**Task to complete:**
Starting at the top of the entries below, write out each line up to and including the one containing "parameters from \(M\).". Leave the pictures out.

**The records:**

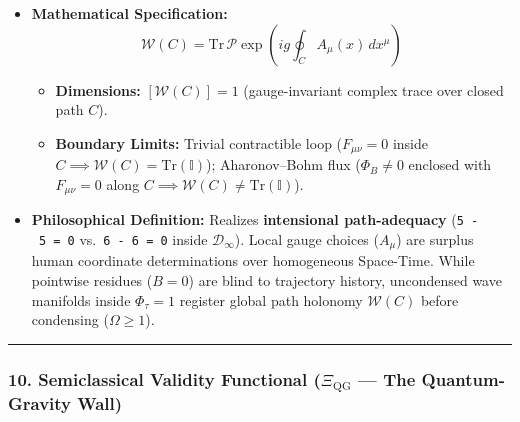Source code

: \documentclass[
]{article}
\providecommand{\tightlist}{%
  \setlength{\itemsep}{0pt}\setlength{\parskip}{0pt}}
\begin{document}
\begin{itemize}
\tightlist
\item
  \textbf{Mathematical Specification:}
  \[\mathcal{W}(C) = \mathrm{Tr} \, \mathcal{P} \exp\!\left( i g \oint_C A_\mu(x) \, dx^\mu \right)\]

  \begin{itemize}
  \tightlist
  \item
    \textbf{Dimensions:} \([\mathcal{W}(C)] = 1\) (gauge-invariant
    complex trace over closed path \(C\)).
  \item
    \textbf{Boundary Limits:} Trivial contractible loop
    (\(F_{\mu\nu} = 0\) inside
    \(C \implies \mathcal{W}(C) = \mathrm{Tr}(\mathbb{I})\));
    Aharonov--Bohm flux (\(\Phi_B \neq 0\) enclosed with
    \(F_{\mu\nu} = 0\) along
    \(C \implies \mathcal{W}(C) \neq \mathrm{Tr}(\mathbb{I})\)).
  \end{itemize}
\item
  \textbf{Philosophical Definition:} Realizes \textbf{intensional
  path-adequacy} (\texttt{5\ -\ 5\ =\ 0} vs.~\texttt{6\ -\ 6\ =\ 0}
  inside \(\mathcal{D}_\infty\)). Local gauge choices (\(A_\mu\)) are
  surplus human coordinate determinations over homogeneous Space-Time.
  While pointwise residues (\(B = 0\)) are blind to trajectory history,
  uncondensed wave manifolds inside \(\Phi_\tau = 1\) register global
  path holonomy \(\mathcal{W}(C)\) before condensing (\(\Omega \ge 1\)).
\end{itemize}

\begin{center}\rule{0.5\linewidth}{0.5pt}\end{center}

\subsubsection{\texorpdfstring{10. Semiclassical Validity Functional
(\(\Xi_{\mathrm{QG}}\) --- The Quantum-Gravity
Wall)}{10. Semiclassical Validity Functional (\textbackslash Xi\_\{\textbackslash mathrm\{QG\}\} --- The Quantum-Gravity Wall)}}\label{semiclassical-validity-functional-xi_mathrmqg-the-quantum-gravity-wall}
\end{document}
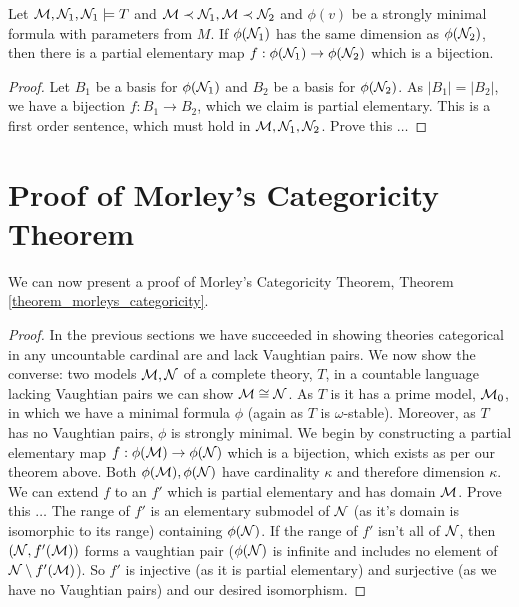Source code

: \begin{theorem}\label{ss} %
Let \(\mathcal{M}, \mathcal{N}_1, \mathcal{N}_1 \models T\) and \(\mathcal{M} \prec \mathcal{N}_1, \mathcal{M} \prec \mathcal{N}_2\) and \(\phi(v)\) be a strongly minimal formula with parameters from \(M\).
If \(\phi(\mathcal{N}_1)\) has the same dimension as \(\phi(\mathcal{N}_2)\), then there is a partial elementary map \(f: \phi(\mathcal{N}_1) \to \phi(\mathcal{N}_2)\) which is a bijection. 
\end{theorem}

\begin{proof} %
Let \(B_1\) be a basis for \(\phi(\mathcal{N}_1)\) and \(B_2\) be a basis for \(\phi(\mathcal{N}_2)\).
As \(|B_1| = |B_2|\), we have a bijection \(f: B_1 \to B_2\), which we claim is partial elementary. 
This is a first order sentence, which must hold in \(\mathcal{M}, \mathcal{N}_1, \mathcal{N}_2\). 
{\color{red}Prove this \(\ldots\)}
\end{proof}

\section{Proof of Morley's Categoricity Theorem}

We can now present a proof of Morley's Categoricity Theorem, Theorem \ref{theorem_morleys_categoricity}.

\begin{proof}
In the previous sections we have succeeded in showing theories categorical in any uncountable cardinal are \omst and lack Vaughtian pairs. 
We now show the converse: two models \(\mathcal{M}, \mathcal{N}\)  of a complete \omst theory, \(T\), in a countable language lacking Vaughtian pairs we can show \(\mathcal{M} \cong \mathcal{N}\). 
As \(T\) is \omst it has a prime model, \(\mathcal{M}_0\), in which we have a minimal formula \(\phi\) (again as \(T\) is \(\omega\)-stable).
Moreover, as \(T\) has no Vaughtian pairs, \(\phi\) is strongly minimal. 
We begin by constructing a partial elementary map \(f:\phi(\mathcal{M}) \to \phi(\mathcal{N})\) which is a bijection, which exists as per our theorem above.
Both \(\phi(\mathcal{M}), \phi(\mathcal{N})\) have cardinality \(\kappa\) and therefore dimension \(\kappa\). 
We can extend \(f\) to an \(f'\) which is partial elementary and has domain \(\mathcal{M}\). 
{\color{red}Prove this \(\ldots\)}
The range of \(f'\) is an elementary submodel of \(\mathcal{N}\) (as it's domain is isomorphic to its range) containing \(\phi(\mathcal{N})\). 
If the range of \(f'\) isn't all of \(\mathcal{N}\), then \((\mathcal{N}, f'(\mathcal{M}))\) forms a vaughtian pair (\(\phi(\mathcal{N})\) is infinite and includes no element of \(\mathcal{N} \setminus f'(\mathcal{M})\)).  
So \(f'\) is injective (as it is partial elementary) and surjective (as we have no Vaughtian pairs) and our desired isomorphism. 
\end{proof}

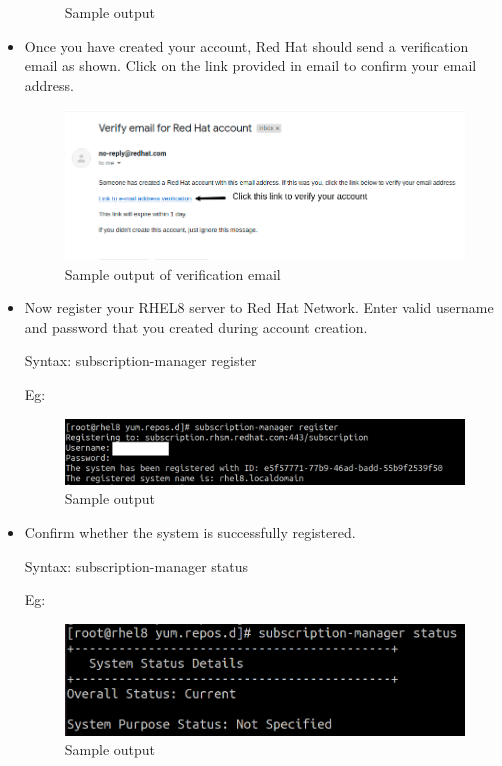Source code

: \begin{flushleft}
\begin{itemize}
\begin{figure}[h!]
				\caption{Sample output}
				\label{fig:iso3}
			\end{figure}
		\newpage
			\item Once you have created your account, Red Hat should send a verification email as shown. Click on the link provided in email to confirm your email address.
			\begin{figure}[h!]
				\centering
				\includegraphics[scale=.25]{content/chapter11/images/verify.png}
				\caption{Sample output of verification email}
				\label{fig:iso4}
			\end{figure}
			\item Now register your RHEL8 server to Red Hat Network. Enter valid username and password that you created during account creation.
				\begin{tcolorbox}[breakable,notitle,boxrule=-0pt,colback=pink,colframe=pink]
				\color{black}
				\font=9pt
				Syntax: subscription-manager register
				\font=4pt
			\end{tcolorbox}
			Eg:
			\begin{figure}[h!]
				\centering
				\includegraphics[scale=.2]{content/chapter11/images/2.png}
				\caption{Sample output}
				\label{fig:iso5}
			\end{figure}
			
			\bigskip
			\bigskip
			\item Confirm whether the system is successfully registered.
			\begin{tcolorbox}[breakable,notitle,boxrule=-0pt,colback=pink,colframe=pink]
				\color{black}
				\font=9pt
				Syntax: subscription-manager status
				\font=4pt
			\end{tcolorbox}
			Eg:
			\begin{figure}[h!]
				\centering
				\includegraphics[scale=.3]{content/chapter11/images/3.png}
				\caption{Sample output}
				\label{fig:iso6}
			\end{figure}
			

\end{itemize}
\end{flushleft}
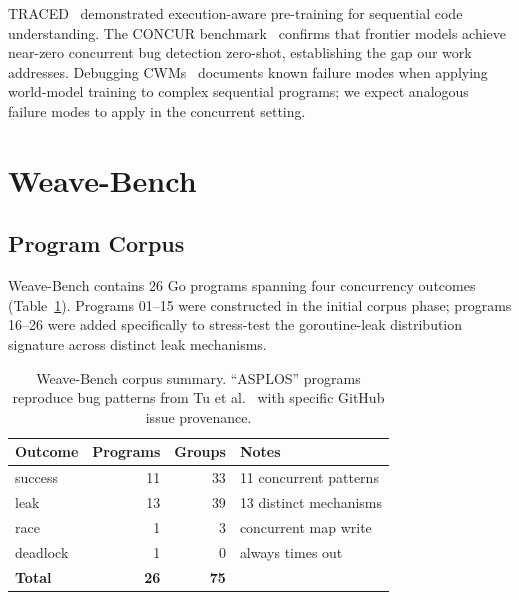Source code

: \documentclass[sigconf,review,anonymous]{acmart}
\begin{document}
TRACED~\cite{traced2024} demonstrated execution-aware pre-training for sequential
code understanding. The CONCUR benchmark~\cite{concur2026} confirms that frontier
models achieve near-zero concurrent bug detection zero-shot, establishing the gap
our work addresses. Debugging CWMs~\cite{debugging_cwm2026} documents known
failure modes when applying world-model training to complex sequential programs;
we expect analogous failure modes to apply in the concurrent setting.

\section{Weave-Bench}
\label{sec:bench}

\subsection{Program Corpus}

Weave-Bench contains 26 Go programs spanning four concurrency outcomes
(Table~\ref{tab:programs}). Programs 01--15 were constructed in the initial
corpus phase; programs 16--26 were added specifically to stress-test the
goroutine-leak distribution signature across distinct leak mechanisms.

\begin{table}[h]
\centering
\caption{Weave-Bench corpus summary. ``ASPLOS'' programs reproduce bug patterns
from Tu et al.~\cite{tu2019understanding} with specific GitHub issue provenance.}
\label{tab:programs}
\begin{tabular}{lrrl}
\toprule
\textbf{Outcome} & \textbf{Programs} & \textbf{Groups} & \textbf{Notes} \\
\midrule
success  & 11 & 33 & 11 concurrent patterns \\
leak     & 13 & 39 & 13 distinct mechanisms \\
race     &  1 &  3 & concurrent map write \\
deadlock &  1 &  0 & always times out \\
\midrule
\textbf{Total} & \textbf{26} & \textbf{75} & \\
\bottomrule
\end{tabular}
\end{table}
\end{document}
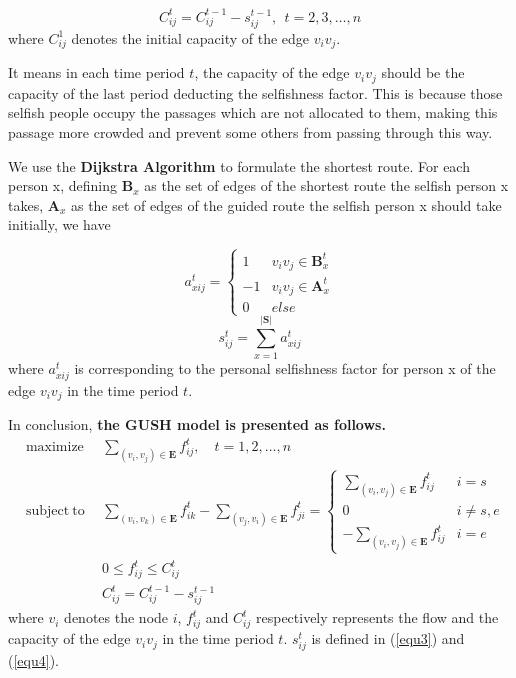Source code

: \documentclass[a4paper,12pt]{article}
\begin{document}
\begin{equation}
\label{equ2}
C^t_{ij}=C^{t-1}_{ij}-s^{t-1}_{ij},\ \ t = 2,3,\ldots, n
\end{equation}
  where $C^1_{ij}$ denotes the initial capacity of the edge $v_iv_j$.

It means in each time period $t$, the capacity of the edge $v_iv_j$ should be the capacity of the last period deducting the selfishness factor. This is because those selfish people occupy the passages which are not allocated to them, making this passage more crowded and prevent some others from passing through this way.

We use the \textbf{Dijkstra Algorithm} to formulate the shortest route. For each person x, defining $\bm{B}_x$ as the set of edges of the shortest route the selfish person x takes, $\bm{A}_x$ as the set of edges of the guided route the selfish person x should take initially, we have

\begin{equation}
\label{equ3}
a^{t}_{xij}=\left\{\begin{matrix}
1 &v_iv_j\in \bm{B}^t_x \\ 
-1 & v_iv_j\in \bm{A}^t_x\\
0 & else
\end{matrix}\right.
\end{equation}
\begin{equation}
\label{equ4}
s^{t}_{ij}=\sum_{x=1}^{\left | \bm{S}  \right |} a^{t}_{xij}   
\end{equation}
where $a^t_{xij}$ is corresponding to the personal selfishness factor for person x of the edge $v_iv_j$ in the time period $t$.

In conclusion, \textbf{the GUSH model is presented as follows.}
\begin{eqnarray}
\label{equ5}
 & \textrm{maximize} &               \ \    \sum \limits_{(v_i,v_j)\in \bm{E}} f^t_{ij},\quad t=1, 2, \ldots,n \nonumber \\
 & \textrm{subject}\ \textrm{to} &    \ \   \sum_{(v_i,v_k) \in  \bm{E}}f^t_{ik} - \sum_{(v_j,v_i)\in  \bm{E}}f^t_{ji}= 
\left\{\begin{matrix}
\sum\limits_{(v_i,v_j) \in  \bm{E}}f^t_{ij} & i=s\\ 
0 & i \neq s,e\\ 
-\sum\limits_{(v_i,v_j) \in  \bm{E}}f^t_{ij} & i=e
\end{matrix}\right.\\
 &   &  \ \   0\leq f^t_{ij}\leq C^t_{ij} \nonumber \\
 &  & \ \ C^t_{ij}=C^{t-1}_{ij}-s^{t-1}_{ij} \nonumber
\end{eqnarray}
where $v_i$ denotes the node $i$,  $f^t_{ij}$ and $C^t_{ij}$ respectively represents the flow and the capacity of the edge $v_iv_j$ in the time period $t$. $s^{t}_{ij}$ is defined in (\ref{equ3}) and (\ref{equ4}).
\end{document}
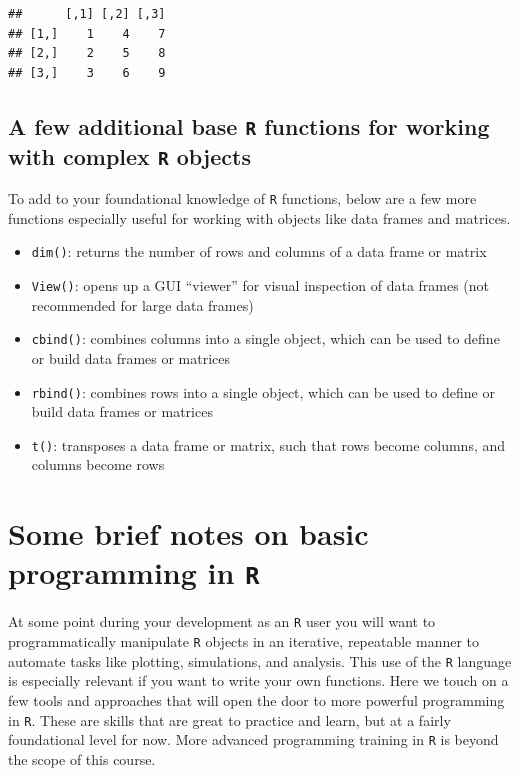 \documentclass[]{book}
\begin{document}
\begin{verbatim}
##      [,1] [,2] [,3]
## [1,]    1    4    7
## [2,]    2    5    8
## [3,]    3    6    9
\end{verbatim}

\hypertarget{a-few-additional-base-r-functions-for-working-with-complex-r-objects}{%
\subsection{\texorpdfstring{A few additional base \texttt{R} functions for working with complex \texttt{R} objects}{A few additional base R functions for working with complex R objects}}\label{a-few-additional-base-r-functions-for-working-with-complex-r-objects}}

To add to your foundational knowledge of \texttt{R} functions, below are a few more functions especially useful for working with objects like data frames and matrices.

\begin{itemize}
\item
  \texttt{dim()}: returns the number of rows and columns of a data frame or matrix
\item
  \texttt{View()}: opens up a GUI ``viewer'' for visual inspection of data frames (not recommended for large data frames)
\item
  \texttt{cbind()}: combines columns into a single object, which can be used to define or build data frames or matrices
\item
  \texttt{rbind()}: combines rows into a single object, which can be used to define or build data frames or matrices
\item
  \texttt{t()}: transposes a data frame or matrix, such that rows become columns, and columns become rows
\end{itemize}

\hypertarget{some-brief-notes-on-basic-programming-in-r}{%
\section{\texorpdfstring{Some brief notes on basic programming in \texttt{R}}{Some brief notes on basic programming in R}}\label{some-brief-notes-on-basic-programming-in-r}}

At some point during your development as an \texttt{R} user you will want to programmatically manipulate \texttt{R} objects in an iterative, repeatable manner to automate tasks like plotting, simulations, and analysis. This use of the \texttt{R} language is especially relevant if you want to write your own functions. Here we touch on a few tools and approaches that will open the door to more powerful programming in \texttt{R}. These are skills that are great to practice and learn, but at a fairly foundational level for now. More advanced programming training in \texttt{R} is beyond the scope of this course.
\end{document}
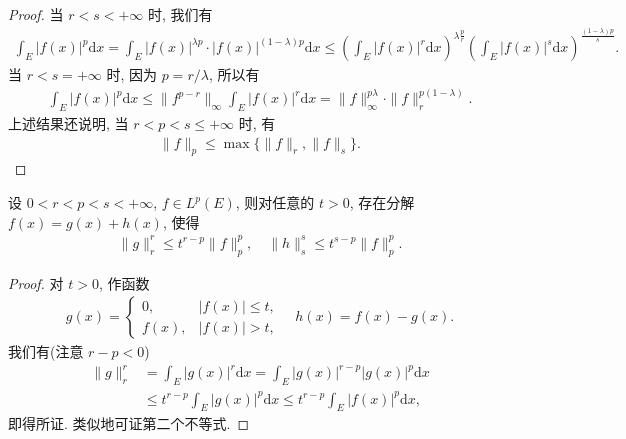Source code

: \documentclass[../../main.tex]{subfiles}%
\begin{document}
\begin{proof}
当 $r<s<+\infty$ 时, 我们有
\begin{align*}
\int_E |f(x)|^p \mathrm{d}x = \int_E |f(x)|^{\lambda p} \cdot |f(x)|^{(1-\lambda)p} \mathrm{d}x 
\leqslant \left( \int_E |f(x)|^r \mathrm{d}x \right)^{\lambda \frac{p}{r}} \left( \int_E |f(x)|^s \mathrm{d}x \right)^{\frac{(1-\lambda)p}{s}}.
\end{align*}
当 $r<s=+\infty$ 时, 因为 $p=r/\lambda$, 所以有
\begin{align*}
\int_E |f(x)|^p \mathrm{d}x \leqslant \|f^{p-r}\|_\infty \int_E |f(x)|^r \mathrm{d}x = \|f\|_\infty^{p\lambda} \cdot \|f\|_r^{p(1-\lambda)}.
\end{align*}
上述结果还说明, 当 $r<p<s\leqslant+\infty$ 时, 有
\begin{align*}
\|f\|_p \leqslant \max\{ \|f\|_r, \|f\|_s \}.
\end{align*}
\end{proof}

\begin{example}
设 $0<r<p<s<+\infty$, $f\in L^p(E)$, 则对任意的 $t>0$, 存在分解 $f(x)=g(x)+h(x)$, 使得
\begin{align*}
\|g\|_r^r \leqslant t^{r-p} \|f\|_p^p, \quad \|h\|_s^s \leqslant t^{s-p} \|f\|_p^p.
\end{align*}
\end{example}

\begin{proof}
对 $t>0$, 作函数
\begin{align*}
g(x) =
\begin{cases}
0, & |f(x)|\leqslant t, \\
f(x), & |f(x)|>t,
\end{cases}
\quad h(x)=f(x)-g(x).
\end{align*}
我们有(注意 $r-p<0$)
\begin{align*}
\|g\|_r^r &= \int_E |g(x)|^r \mathrm{d}x = \int_E |g(x)|^{r-p} |g(x)|^p \mathrm{d}x \\
&\leqslant t^{r-p} \int_E |g(x)|^p \mathrm{d}x \leqslant t^{r-p} \int_E |f(x)|^p \mathrm{d}x,
\end{align*}
即得所证.
类似地可证第二个不等式.
\end{proof}
\end{document}
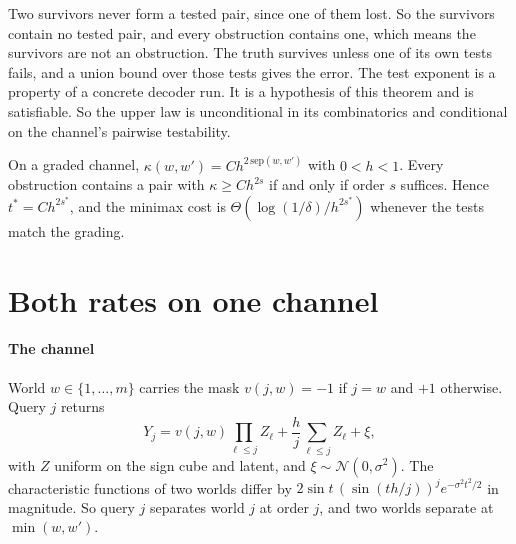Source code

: 
Two survivors never form a tested pair, since one of them lost. So the survivors contain no
tested pair, and every obstruction contains one, which means the survivors are not an
obstruction. The truth survives unless one of its own tests fails, and a union bound over those
tests gives the error. The test exponent is a property of a concrete decoder run. It is a
hypothesis of this theorem and is satisfiable. So the upper law is unconditional in its
combinatorics and conditional on the channel's pairwise testability.

\begin{theorem}
\label{thm:order}
On a graded channel, $\kappa(w,w')=Ch^{2\,\mathrm{sep}(w,w')}$ with $0<h<1$. Every obstruction
contains a pair with $\kappa\ge Ch^{2s}$ if and only if order $s$ suffices. Hence
$t^{*}=Ch^{2s^{*}}$, and the minimax cost is $\Theta(\log(1/\delta)/h^{2s^{*}})$ whenever the
tests match the grading.
\end{theorem}


\section{Both rates on one channel}
\label{sec:parity}

\paragraph{The channel} World $w\in\{1,\dots,m\}$ carries the mask $v(j,w)=-1$ if $j=w$ and $+1$
otherwise. Query $j$ returns
\[
Y_{j}=v(j,w)\prod_{\ell\le j}Z_{\ell}+\frac hj\sum_{\ell\le j}Z_{\ell}+\xi,
\]
with $Z$ uniform on the sign cube and latent, and $\xi\sim\mathcal N(0,\sigma^{2})$. The
characteristic functions of two worlds differ by $2\sin t\,(\sin(th/j))^{j}e^{-\sigma^{2}t^{2}/2}$
in magnitude. So query $j$ separates world $j$ at order $j$, and two worlds separate at
$\min(w,w')$.


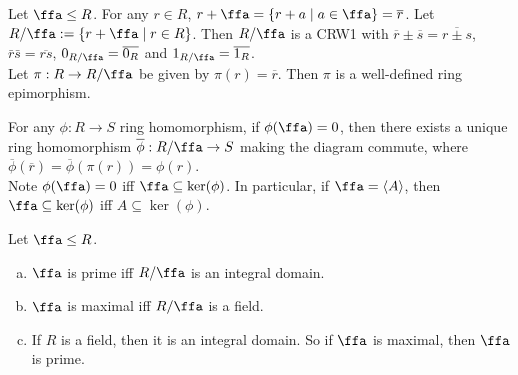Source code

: \begin{construction}
    Let $\ffa \leq R$. For any $r \in R$, $r+\ffa = \{r + a \mid a \in \ffa\} = \overline r$. Let $R/\ffa := \{r + \ffa \mid r \in R\}$. Then $R/\ffa$ is a CRW1 with $\overline r \pm \overline s = \overline {r \pm s}$, $\bar r \bar s = \overline{rs}$, $0_{R/\ffa} = \overline {0_R}$ and $1_{R/\ffa} = \overline {1_R}$. \\
    Let $\pi: R \to R/\ffa$ be given by $\pi(r) = \overline r$. Then $\pi$ is a well-defined ring epimorphism.
    \begin{center}
    \end{center}
    For any $\phi: R \to S$ ring homomorphism, if $\phi(\ffa) = 0$, then there exists a unique ring homomorphism $\overline \phi: R/\ffa \to S$ making the diagram commute, where $\overline \phi(\overline r) = \overline \phi (\pi(r)) = \phi(r)$. \\
    Note $\phi(\ffa) = 0$ iff $\ffa \subseteq \ker(\phi)$. In particular, if $\ffa = \langle A \rangle$, then $\ffa \subseteq \ker(\phi)$ iff $A \subseteq \ker(\phi)$.
\end{construction}

\begin{fact}
    Let $\ffa \leq R$. 
    \begin{enumerate}[(a)]
        \item $\ffa$ is prime iff $R/\ffa$ is an integral domain.
        \item $\ffa$ is maximal iff $R/\ffa$ is a field.
        \item If $R$ is a field, then it is an integral domain. So if $\ffa$ is maximal, then $\ffa$ is prime.
    \end{enumerate}
\end{fact}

**Answer to this problem:**
Source code

: \documentclass[
]{article}
\providecommand{\tightlist}{%
  \setlength{\itemsep}{0pt}\setlength{\parskip}{0pt}}
\begin{document}
\begin{itemize}
\tightlist
\item
  \textbf{Mathematical Specification:}
  \[\mathcal{W}(C) = \mathrm{Tr} \, \mathcal{P} \exp\!\left( i g \oint_C A_\mu(x) \, dx^\mu \right)\]

  \begin{itemize}
  \tightlist
  \item
    \textbf{Dimensions:} \([\mathcal{W}(C)] = 1\) (gauge-invariant
    complex trace over closed path \(C\)).
  \item
    \textbf{Boundary Limits:} Trivial contractible loop
    (\(F_{\mu\nu} = 0\) inside
    \(C \implies \mathcal{W}(C) = \mathrm{Tr}(\mathbb{I})\));
    Aharonov--Bohm flux (\(\Phi_B \neq 0\) enclosed with
    \(F_{\mu\nu} = 0\) along
    \(C \implies \mathcal{W}(C) \neq \mathrm{Tr}(\mathbb{I})\)).
  \end{itemize}
\item
  \textbf{Philosophical Definition:} Realizes \textbf{intensional
  path-adequacy} (\texttt{5\ -\ 5\ =\ 0} vs.~\texttt{6\ -\ 6\ =\ 0}
  inside \(\mathcal{D}_\infty\)). Local gauge choices (\(A_\mu\)) are
  surplus human coordinate determinations over homogeneous Space-Time.
  While pointwise residues (\(B = 0\)) are blind to trajectory history,
  uncondensed wave manifolds inside \(\Phi_\tau = 1\) register global
  path holonomy \(\mathcal{W}(C)\) before condensing (\(\Omega \ge 1\)).
\end{itemize}

\begin{center}\rule{0.5\linewidth}{0.5pt}\end{center}

\subsubsection{\texorpdfstring{10. Semiclassical Validity Functional
(\(\Xi_{\mathrm{QG}}\) --- The Quantum-Gravity
Wall)}{10. Semiclassical Validity Functional (\textbackslash Xi\_\{\textbackslash mathrm\{QG\}\} --- The Quantum-Gravity Wall)}}\label{semiclassical-validity-functional-xi_mathrmqg-the-quantum-gravity-wall}
\end{document}
Source code

: \begin{theorem}\label{ss} %
Let \(\mathcal{M}, \mathcal{N}_1, \mathcal{N}_1 \models T\) and \(\mathcal{M} \prec \mathcal{N}_1, \mathcal{M} \prec \mathcal{N}_2\) and \(\phi(v)\) be a strongly minimal formula with parameters from \(M\).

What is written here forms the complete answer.